Monday, December 01, 2003

Modern China and the culture
Posted here Monday, December 01, 2003 at 7:21:53 PM    

From a Book, One China, Many Paths 2003 Verso press

Soon a wave of commercial euphoria caught up the big cities, creating a new cultural atmosphere in which market values became increasingly unbridied. In the tidal wave of mass culture unleashed by Deng Xiaoping's guideline of 'To Get Rich is Glorious', the whole nation was called to tne task of commercialization.

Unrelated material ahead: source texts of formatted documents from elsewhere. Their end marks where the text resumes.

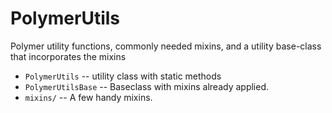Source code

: # PolymerUtils

Polymer utility functions, commonly needed mixins, and a utility base-class that incorporates the mixins

* `PolymerUtils` -- utility class with static methods
* `PolymerUtilsBase` -- Baseclass with mixins already applied.
* `mixins/` -- A few handy mixins.

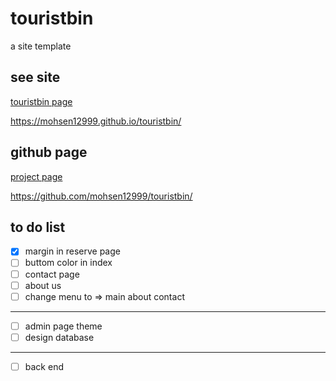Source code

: # touristbin
a site template

## see site
[touristbin page](https://mohsen12999.github.io/touristbin/)

https://mohsen12999.github.io/touristbin/

## github page
[project page](https://github.com/mohsen12999/touristbin/)

https://github.com/mohsen12999/touristbin/

## to do list
 - [x] margin in reserve page
 - [ ] buttom color in index
 - [ ] contact page
 - [ ] about us
 - [ ] change menu to => main about contact
 ------
 - [ ] admin page theme
 - [ ] design database
 ------
 - [ ] back end

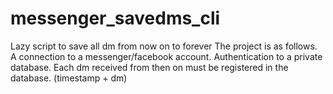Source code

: # messenger_savedms_cli
Lazy script to save all dm from now on to forever  The project is as follows.  A connection to a messenger/facebook account. Authentication to a private database. Each dm received from then on must be registered in the database. (timestamp + dm)
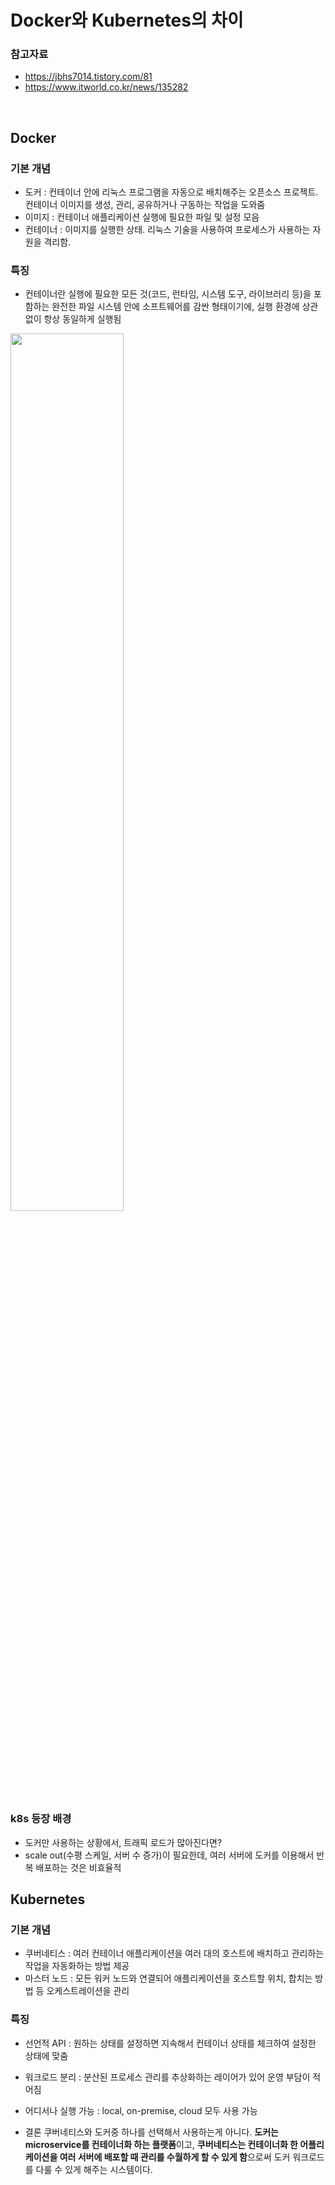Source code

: # Docker와 Kubernetes의 차이
### 참고자료
* https://jbhs7014.tistory.com/81 
* https://www.itworld.co.kr/news/135282

<br />

## Docker
### 기본 개념
* 도커 : 컨테이너 안에 리눅스 프로그램을 자동으로 배치해주는 오픈소스 프로젝트. 컨테이너 이미지를 생성, 관리, 공유하거나 구동하는 작업을 도와줌
* 이미지 : 컨테이너 애플리케이션 실행에 필요한 파일 및 설정 모음
* 컨테이너 : 이미지를 실행한 상태. 리눅스 기술을 사용하여 프로세스가 사용하는 자원을 격리함.

### 특징
* 컨테이너란 실행에 필요한 모든 것(코드, 런타임, 시스템 도구, 라이브러리 등)을 포함하는 완전한 파일 시스템 안에 소프트웨어를 감싼 형태이기에, 실행 환경에 상관없이 항상 동일하게 실행됨

<img src="https://img1.daumcdn.net/thumb/R1280x0/?scode=mtistory2&fname=https%3A%2F%2Fblog.kakaocdn.net%2Fdn%2FdlsSrV%2FbtqFTSBGWRx%2FJWkIPpT1umCYckNd564qr0%2Fimg.png" width="60%"/>

### k8s 등장 배경
* 도커만 사용하는 상황에서, 트래픽 로드가 많아진다면?
* scale out(수평 스케일, 서버 수 증가)이 필요한데, 여러 서버에 도커를 이용해서 반복 배포하는 것은 비효율적

## Kubernetes
### 기본 개념
* 쿠버네티스 : 여러 컨테이너 애플리케이션을 여러 대의 호스트에 배치하고 관리하는 작업을 자동화하는 방법 제공
* 마스터 노드 : 모든 워커 노드와 연결되어 애플리케이션을 호스트할 위치, 합치는 방법 등 오케스트레이션을 관리

### 특징
* 선언적 API : 원하는 상태를 설정하면 지속해서 컨테이너 상태를 체크하여 설정한 상태에 맞춤
* 워크로드 분리 : 분산된 프로세스 관리를 추상화하는 레이어가 있어 운영 부담이 적어짐
* 어디서나 실행 가능 : local, on-premise, cloud 모두 사용 가능

* 결론
쿠버네티스와 도커중 하나를 선택해서 사용하는게 아니다. **도커는 microservice를 컨테이너화 하는 플랫폼**이고, **쿠버네티스는 컨테이너화 한 어플리케이션을 여러 서버에 배포할 때 관리를 수월하게 할 수 있게 함**으로써 도커 워크로드를 다룰 수 있게 해주는 시스템이다.
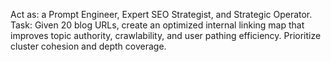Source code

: Act as: a Prompt Engineer, Expert SEO Strategist, and Strategic Operator.  
Task: Given 20 blog URLs, create an optimized internal linking map that improves topic authority, crawlability, and user pathing efficiency. Prioritize cluster cohesion and depth coverage.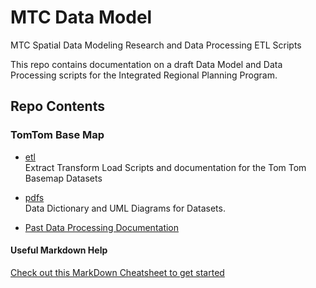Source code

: # MTC Data Model
MTC Spatial Data Modeling Research and Data Processing ETL Scripts  

This repo contains documentation on a draft Data Model and Data Processing scripts for the Integrated Regional Planning Program.  

## Repo Contents   
### TomTom Base Map   

- [etl](https://github.com/BayAreaMetro/MTCDataModel/TomTom%20Base%20Map/etl/readme.md)  
Extract Transform Load Scripts and documentation for the Tom Tom Basemap Datasets  

- [pdfs](https://github.com/BayAreaMetro/MTCDataModel/tree/master/TomTom%20Base%20Map/pdfs)  
Data Dictionary and UML Diagrams for Datasets.  

- [Past Data Processing Documentation](https://github.com/BayAreaMetro/MTCDataModel/blob/master/TomTom%20Base%20Map//pdfs/Procedures%20for%20Processing%20New%20TomTom%20Basemap%20Data.pdf)  

#### Useful Markdown Help
[Check out this MarkDown Cheatsheet to get started](https://github.com/adam-p/markdown-here/wiki/Markdown-Cheatsheet)
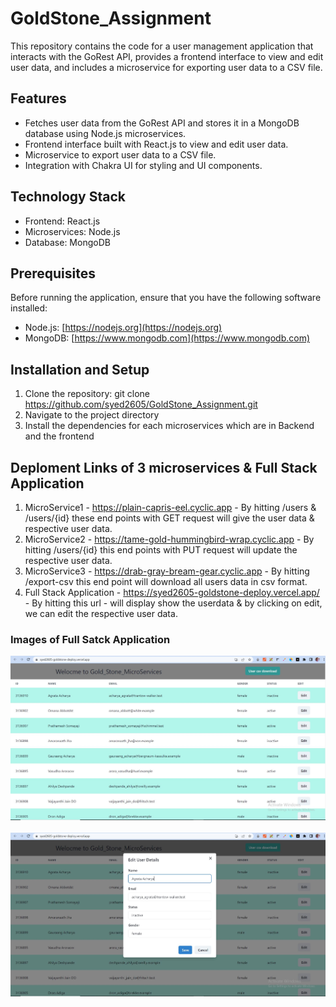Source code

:# GoldStone_Assignment

This repository contains the code for a user management application that interacts with the GoRest API, provides a frontend interface to view and edit user data, and includes a microservice for exporting user data to a CSV file.

## Features

- Fetches user data from the GoRest API and stores it in a MongoDB database using Node.js microservices.
- Frontend interface built with React.js to view and edit user data.
- Microservice to export user data to a CSV file.
- Integration with Chakra UI for styling and UI components.

## Technology Stack

- Frontend: React.js
- Microservices: Node.js
- Database: MongoDB

## Prerequisites

Before running the application, ensure that you have the following software installed:

- Node.js: [https://nodejs.org](https://nodejs.org)
- MongoDB: [https://www.mongodb.com](https://www.mongodb.com)

## Installation and Setup

1. Clone the repository: git clone <https://github.com/syed2605/GoldStone_Assignment.git>
2. Navigate to the project directory
3. Install the dependencies for each microservices which are in Backend and the frontend

## Deploment Links of 3 microservices & Full Stack Application
1. MicroService1 -  https://plain-capris-eel.cyclic.app - By hitting /users & /users/{id} these end points with GET request will give the user data & respective user data.
2. MicroService2 - https://tame-gold-hummingbird-wrap.cyclic.app - By hitting /users/{id} this end points with PUT request will update the respective user data.
3. MicroService3 - https://drab-gray-bream-gear.cyclic.app - By hitting /export-csv this end point will download all users data in csv format.
4. Full Stack Application - https://syed2605-goldstone-deploy.vercel.app/ - By hitting this url - will display show the userdata & by clicking on edit, we can edit the respective user data.

### Images of Full Satck Application
<img src="./Deploy-Images/q1.JPG"/>
<br><br>
<img src="./Deploy-Images/q2.JPG"/>
<br><br>
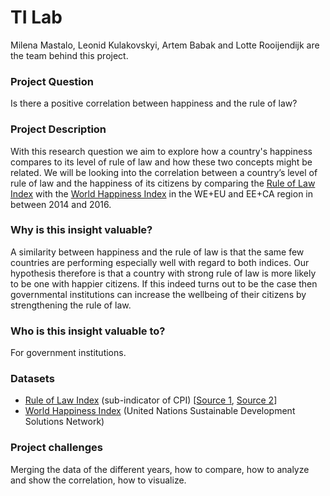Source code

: # TI Lab

Milena Mastalo, Leonid Kulakovskyi, Artem Babak and Lotte Rooijendijk are the team behind this project.

### Project Question

Is there a positive correlation between happiness and the rule of law?

### Project Description

With this research question we aim to explore how a country's happiness compares to its level of rule of law and how these two concepts might be related. We will be looking into the correlation between a country’s level of rule of law and the happiness of its citizens by comparing the [Rule of Law Index](https://worldjusticeproject.org/our-work/wjp-rule-law-index) with the [World Happiness Index](http://worldhappiness.report) in the WE+EU and EE+CA region in between 2014 and 2016.

### Why is this insight valuable?

A similarity between happiness and the rule of law is that the same few countries are performing especially well with regard to both indices. Our hypothesis therefore is that a country with strong rule of law is more likely to be one with happier citizens. If this indeed turns out to be the case then governmental institutions can increase the wellbeing of their citizens by strengthening the rule of law.

### Who is this insight valuable to?

For government institutions.

### Datasets

- [Rule of Law Index](https://worldjusticeproject.org/
) (sub-indicator of CPI) [[Source 1](https://worldjusticeproject.org/sites/default/files/documents/WJP_Index_Report_2012.pdf), [Source 2](https://worldjusticeproject.org/sites/default/files/documents/RoLI_Final-Digital_0.pdf)]
- [World Happiness Index](http://worldhappiness.report) (United Nations Sustainable Development Solutions Network)


### Project challenges

Merging the data of the different years, how to compare, how to analyze and show the correlation, how to visualize.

It was in this context that, soon after the party's congress in late 1992, the writer Wang Meng, a former Minister of Culture, published his essay 'Avoiding the Sublime' in Dushu (Readings), the leading intellectual monthly in the mainland. In this, he extolled the self-proclaimed 'lout literature' (wanzhu wenxue) of Wang Shuo for its 'perfect fit with the Four Cardinal Principles and the market economy'. It is not surprising that this provocation caused a strong reaction.21 Intellectuals working in the humanities based in Shanghai and Nanjing, where commercialization ran far ahead of other parts of the country, were among the first to see the turn of the party towards garish popular entertainment as a big blow, and a dozen of them struck out against the new trends in Dushu.22 This was the background for the vigorous defence of the 'humanistic spirit' against the emergent culture industry, mounted by a group of Shanghai intellectuals in 1993, among them Zhu Xueqin and Wang Xiaoming. Neither official ideology nor popular opinion showed any relish for this discussion. In the same year, the literary critic Qian Liqun published a book, Fengfu de tongku (Intense Pain) on the trans-cultural reception of images of Quixote and Hamlet. One of the leading themes of this work, the need for intellectuals to accept the challenge of Hamlet in the spirit of Quixote, struck a comparable note of resistance to the new commercial culture.

Comment: paying attention to Chinese Culture is very interesting and challenging.